WORK ITEM: From the data, copy out every line in which the word "long" appears.

Top of DATA EXTRACT

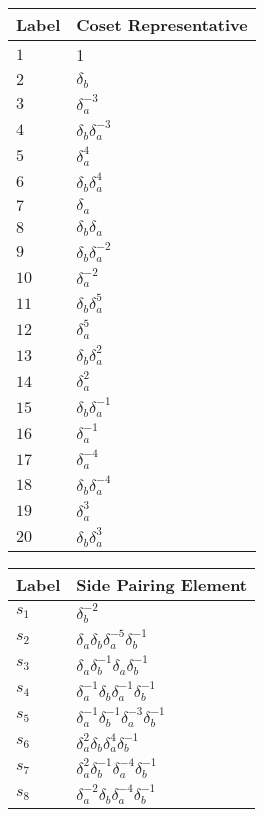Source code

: \documentclass{article}
\begin{document}
\begin{center}
\begin{tabular}{ll}
\toprule
Label & Coset Representative\\
\midrule
$1$ & 1 \\
$2$ & $\delta_b^{}$ \\
$3$ & $\delta_a^{-3}$ \\
$4$ & $\delta_b^{}\delta_a^{-3}$ \\
$5$ & $\delta_a^{4}$ \\
$6$ & $\delta_b^{}\delta_a^{4}$ \\
$7$ & $\delta_a^{}$ \\
$8$ & $\delta_b^{}\delta_a^{}$ \\
$9$ & $\delta_b^{}\delta_a^{-2}$ \\
$10$ & $\delta_a^{-2}$ \\
$11$ & $\delta_b^{}\delta_a^{5}$ \\
$12$ & $\delta_a^{5}$ \\
$13$ & $\delta_b^{}\delta_a^{2}$ \\
$14$ & $\delta_a^{2}$ \\
$15$ & $\delta_b^{}\delta_a^{-1}$ \\
$16$ & $\delta_a^{-1}$ \\
$17$ & $\delta_a^{-4}$ \\
$18$ & $\delta_b^{}\delta_a^{-4}$ \\
$19$ & $\delta_a^{3}$ \\
$20$ & $\delta_b^{}\delta_a^{3}$ \\
\bottomrule
\end{tabular}
\hfill
\begin{tabular}{ll}
\toprule
Label & Side Pairing Element\\
\midrule
$s_{1}$ & $\delta_b^{-2}$ \\
$s_{2}$ & $\delta_a^{}\delta_b^{}\delta_a^{-5}\delta_b^{-1}$ \\
$s_{3}$ & $\delta_a^{}\delta_b^{-1}\delta_a^{}\delta_b^{-1}$ \\
$s_{4}$ & $\delta_a^{-1}\delta_b^{}\delta_a^{-1}\delta_b^{-1}$ \\
$s_{5}$ & $\delta_a^{-1}\delta_b^{-1}\delta_a^{-3}\delta_b^{-1}$ \\
$s_{6}$ & $\delta_a^{2}\delta_b^{}\delta_a^{4}\delta_b^{-1}$ \\
$s_{7}$ & $\delta_a^{2}\delta_b^{-1}\delta_a^{-4}\delta_b^{-1}$ \\
$s_{8}$ & $\delta_a^{-2}\delta_b^{}\delta_a^{-4}\delta_b^{-1}$ \\

\end{tabular}
\end{center}
\end{document}
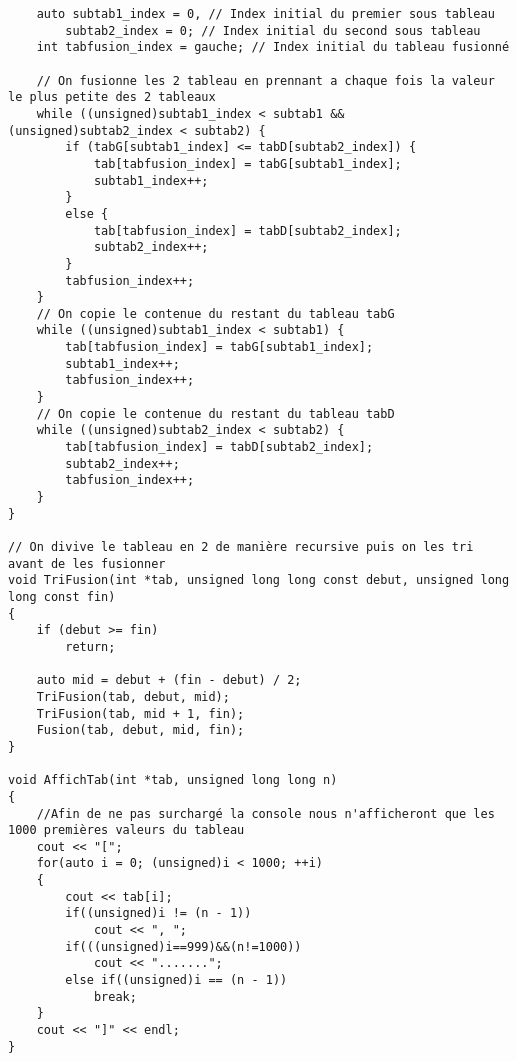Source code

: \begin{verbatim}
    auto subtab1_index = 0, // Index initial du premier sous tableau
        subtab2_index = 0; // Index initial du second sous tableau
    int tabfusion_index = gauche; // Index initial du tableau fusionné

    // On fusionne les 2 tableau en prennant a chaque fois la valeur le plus petite des 2 tableaux
    while ((unsigned)subtab1_index < subtab1 && (unsigned)subtab2_index < subtab2) {
        if (tabG[subtab1_index] <= tabD[subtab2_index]) {
            tab[tabfusion_index] = tabG[subtab1_index];
            subtab1_index++;
        }
        else {
            tab[tabfusion_index] = tabD[subtab2_index];
            subtab2_index++;
        }
        tabfusion_index++;
    }
    // On copie le contenue du restant du tableau tabG
    while ((unsigned)subtab1_index < subtab1) {
        tab[tabfusion_index] = tabG[subtab1_index];
        subtab1_index++;
        tabfusion_index++;
    }
    // On copie le contenue du restant du tableau tabD
    while ((unsigned)subtab2_index < subtab2) {
        tab[tabfusion_index] = tabD[subtab2_index];
        subtab2_index++;
        tabfusion_index++;
    }
}

// On divive le tableau en 2 de manière recursive puis on les tri avant de les fusionner
void TriFusion(int *tab, unsigned long long const debut, unsigned long long const fin)
{
    if (debut >= fin)
        return;

    auto mid = debut + (fin - debut) / 2;
    TriFusion(tab, debut, mid);
    TriFusion(tab, mid + 1, fin);
    Fusion(tab, debut, mid, fin);
}

void AffichTab(int *tab, unsigned long long n)
{
    //Afin de ne pas surchargé la console nous n'afficheront que les 1000 premières valeurs du tableau
    cout << "[";
    for(auto i = 0; (unsigned)i < 1000; ++i)
    {
        cout << tab[i];
        if((unsigned)i != (n - 1))
            cout << ", ";
        if(((unsigned)i==999)&&(n!=1000))
            cout << ".......";
        else if((unsigned)i == (n - 1))
            break;
    }
    cout << "]" << endl;
}
\end{verbatim}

Bottom of DATA EXTRACT

WORKED SOLUTION:
void TriFusion(int *tab, unsigned long long const debut, unsigned long long const fin)
void AffichTab(int *tab, unsigned long long n)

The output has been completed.